Law of Line Extension

The Law of Line Extension

Successful companies inevitably fall for this familiar trap. They gain success in a given category, and then leverage their brand to extend their line of products, moving outside their category.

This can deliver short term results, but ultimately it will weaken the brand's position in the original market and leave them vulnerable to new entrants attempting to dethrone them. We're seeing this play out now as SaaS is becoming a maturing market.

Moz.com is a good example of this. Moz was, and still is, a leading SEO tool. The success was built on early adoption of content marketing and their community, creating a leading media platform of SEO content, with both company and user-generated articles.

The company expanded its features into related fields like social media and content marketing.
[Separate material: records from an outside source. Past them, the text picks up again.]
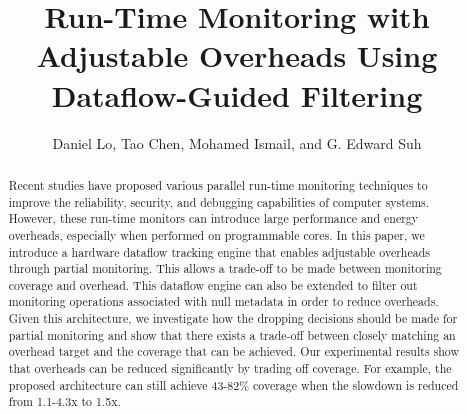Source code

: \title{
Run-Time Monitoring with Adjustable Overheads Using Dataflow-Guided Filtering
}

{\author{Daniel Lo, Tao Chen, Mohamed Ismail, and G. Edward Suh}}

\date{}
\maketitle

\thispagestyle{empty}

\begin{abstract}

Recent studies have proposed various parallel run-time monitoring techniques to
improve the reliability, security, and debugging capabilities of computer
systems. However, these run-time monitors can introduce large performance and energy
overheads, especially when performed on programmable cores.
In this paper, we introduce a hardware dataflow tracking engine that enables
adjustable overheads through partial monitoring. This allows a trade-off to be
made between monitoring coverage and overhead. This dataflow engine
can also be extended to filter out monitoring operations associated with null
metadata in order to reduce overheads.
Given this architecture, we investigate how the dropping decisions should be
made for partial monitoring and show that there exists a trade-off between closely
matching an overhead target and the coverage that can be achieved.
Our experimental results show that overheads can be reduced significantly 
by trading off coverage. For example, the proposed architecture can still
achieve 43-82\% coverage when the slowdown is reduced from 1.1-4.3x to 1.5x.

\end{abstract}
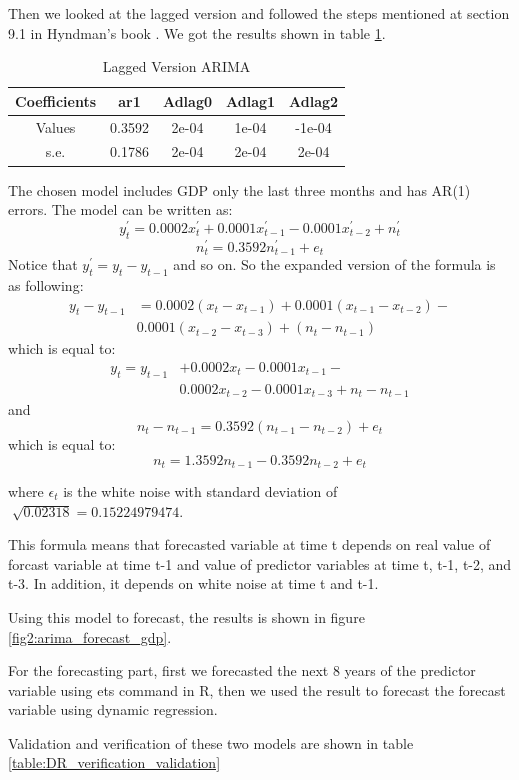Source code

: \documentclass[journal, a4paper]{IEEEtran}
\begin{document}
Then we looked at the lagged version and followed the steps mentioned at section 9.1 in Hyndman's book  \cite{fpp}. We got the results shown in table \ref{table:arima_lag}.
\begin{table}[H]
\caption{Lagged Version ARIMA}
\label{table:arima_lag}
\centering
\begin{tabular}{|c|c|c|c|c|}
\hline
Coefficients & ar1 & Adlag0 & Adlag1 & Adlag2 \\ \hline
Values & 0.3592 & 2e-04 & 1e-04 & -1e-04 \\ \hline
s.e. & 0.1786 & 2e-04 & 2e-04 & 2e-04 \\
\hline
\end{tabular}
\end{table}
The chosen model includes GDP only the last three months and has AR(1) errors. The model can be written as:
$$y_{t}^{'}=0.0002x_{t}^{'}+0.0001x_{t-1}^{'}-0.0001x_{t-2}^{'}+n_{t}^{'}$$
$$n_{t}^{'}=0.3592n_{t-1}^{'}+e_{t}$$
Notice that $y_{t}^{'}=y_{t}-y_{t-1}$ and so on.
So the expanded version of the formula is as following:
\begin{align*}
y_{t}-y_{t-1}&=0.0002(x_{t}-x_{t-1})+ 0.0001(x_{t-1}-x_{t-2})- \\ & 0.0001(x_{t-2}-x_{t-3})+(n_{t}-n_{t-1})
\end{align*}
which is equal to:
\begin{align*}
y_{t}=y_{t-1}&+0.0002x_{t}-0.0001x_{t-1}-\\ & 0.0002x_{t-2}-0.0001x_{t-3}+n_{t}-n_{t-1}
\end{align*}
and 
$$n_{t}-n_{t-1}=0.3592(n_{t-1}-n_{t-2})+e_{t}$$
which is equal to:
$$n_{t}=1.3592n_{t-1}-0.3592n_{t-2}+e_{t}$$

where $\epsilon_{t}$ is the white noise with standard deviation of $\sqrt[]{0.02318}=0.15224979474$.


This formula means that forecasted variable at time t depends on real value of forcast variable at time t-1 and value of predictor variables at time t, t-1, t-2, and t-3. In addition, it depends on white noise at time t and t-1.

Using this model to forecast, the results is shown in figure \ref{fig2:arima_forecast_gdp}.



For the forecasting part, first we forecasted the next 8 years of the predictor variable using ets command in R, then we used the result to forecast the forecast variable using dynamic regression. 

Validation and verification of these two models are shown in table \ref{table:DR_verification_validation}
\end{document}
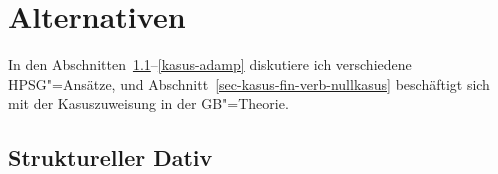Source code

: {}




\section{Alternativen}
\label{sec-kasus-alternativen}

In den Abschnitten~\ref{sec-alternativen-struc-dativ}--\ref{kasus-adamp} diskutiere ich verschiedene HPSG"=Ansätze,
und Abschnitt~\ref{sec-kasus-fin-verb-nullkasus} beschäftigt sich mit der Kasuszuweisung in der GB"=Theorie.

\subsection{Struktureller Dativ}
\label{sec-alternativen-struc-dativ}

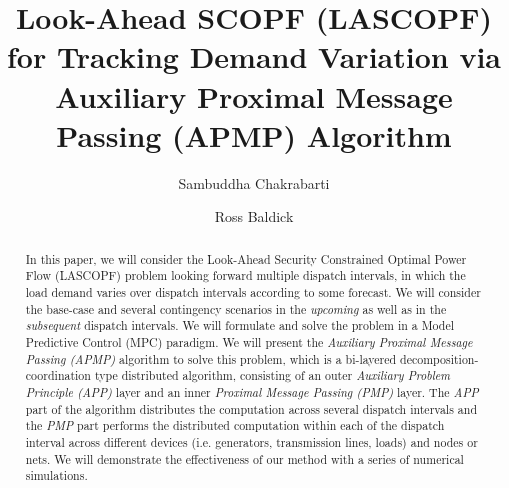 \documentclass[preprint,12pt,3p]{elsarticle}
\begin{document}
\begin{frontmatter}
\title{Look-Ahead SCOPF (LASCOPF) for Tracking Demand Variation via Auxiliary Proximal Message Passing (APMP) Algorithm
}
\author[label1]{Sambuddha Chakrabarti}
\address[label1]{Division of Automatic Controls (Reglerteknik/RT), Department of Electrical Engineering (Institutionen f\"{o}r Systemteknik/ISY),
        Link\"{o}pings Universitet, Link\"{o}ping 58183, Sweden}
\author[label5]{Ross Baldick}
\address[label5]{Department of Electrical \& Computer Engineering (ECE), The University of Texas at Austin,
        Austin, TX 78705, USA}
\begin{abstract}
  In this paper, we will consider the Look-Ahead Security Constrained Optimal Power Flow (LASCOPF) problem looking forward multiple dispatch intervals, in which the load demand varies over dispatch intervals according to some forecast. We will consider the base-case and several contingency scenarios in the \emph{upcoming} as well as in the \emph{subsequent} dispatch intervals. We will formulate and solve the problem in a Model Predictive Control (MPC) paradigm. We will present the \emph{Auxiliary Proximal Message Passing (APMP)} algorithm to solve this problem, which is a bi-layered decomposition-coordination type distributed algorithm, consisting of an outer \emph{Auxiliary Problem Principle (APP)} layer and an inner \emph{Proximal Message Passing (PMP)} layer. The \emph{APP} part of the algorithm distributes the computation across several dispatch intervals and the \emph{PMP} part performs the distributed computation within each of the dispatch interval across different devices (i.e. generators, transmission lines, loads) and nodes or nets. We will demonstrate the effectiveness of our method with a series of numerical simulations.\\  
\end{abstract}
\end{frontmatter}
\end{document}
Whilst these appear to be natural fits for an SEO SaaS, and would have represented easy commercial wins to generate extra revenue, they diluted their brand position as an SEO SaaS. They also diluted their focus on SEO as an offer, which allowed competitors like Ahrefs, formed three years after Moz launched their software, to chip away at the market.

Ultimately, Moz started reversing costly decisions to expand into new areas, selling parts of the business to refocus on SEO. Yes, they successfully rewound the mistakes, but it was an expensive lesson.

Law of Acceleration

Follow Trends, not Fads

Fads are an explosion of rapid growth and interest in a product, market, or movement. That rapid growth brings media attention, which adds fuel to the flames. Then, interest drops away, as does growth.

Trends experience much more steady growth. Early on, they get less media attention than a fad. But they're here to stay.

Ries and Trout compare the fad to a wave in the ocean, whilst a trend is a tide. Some people and companies make a lot of money on fads, but most don't. As a SaaS startup, the only way you make money on a fad is through luck: right place, right time.

If you're creating a product having spotted a fad market, the opportunity has gone by the time you've geared your product up for release. The growth fades drastically, and your chance to sell your product goes with it.

Better to identify trends with slower growth and a constant upward trajectory. If you gain and hold market share, the natural development of the movement will pull your annual revenue up with it.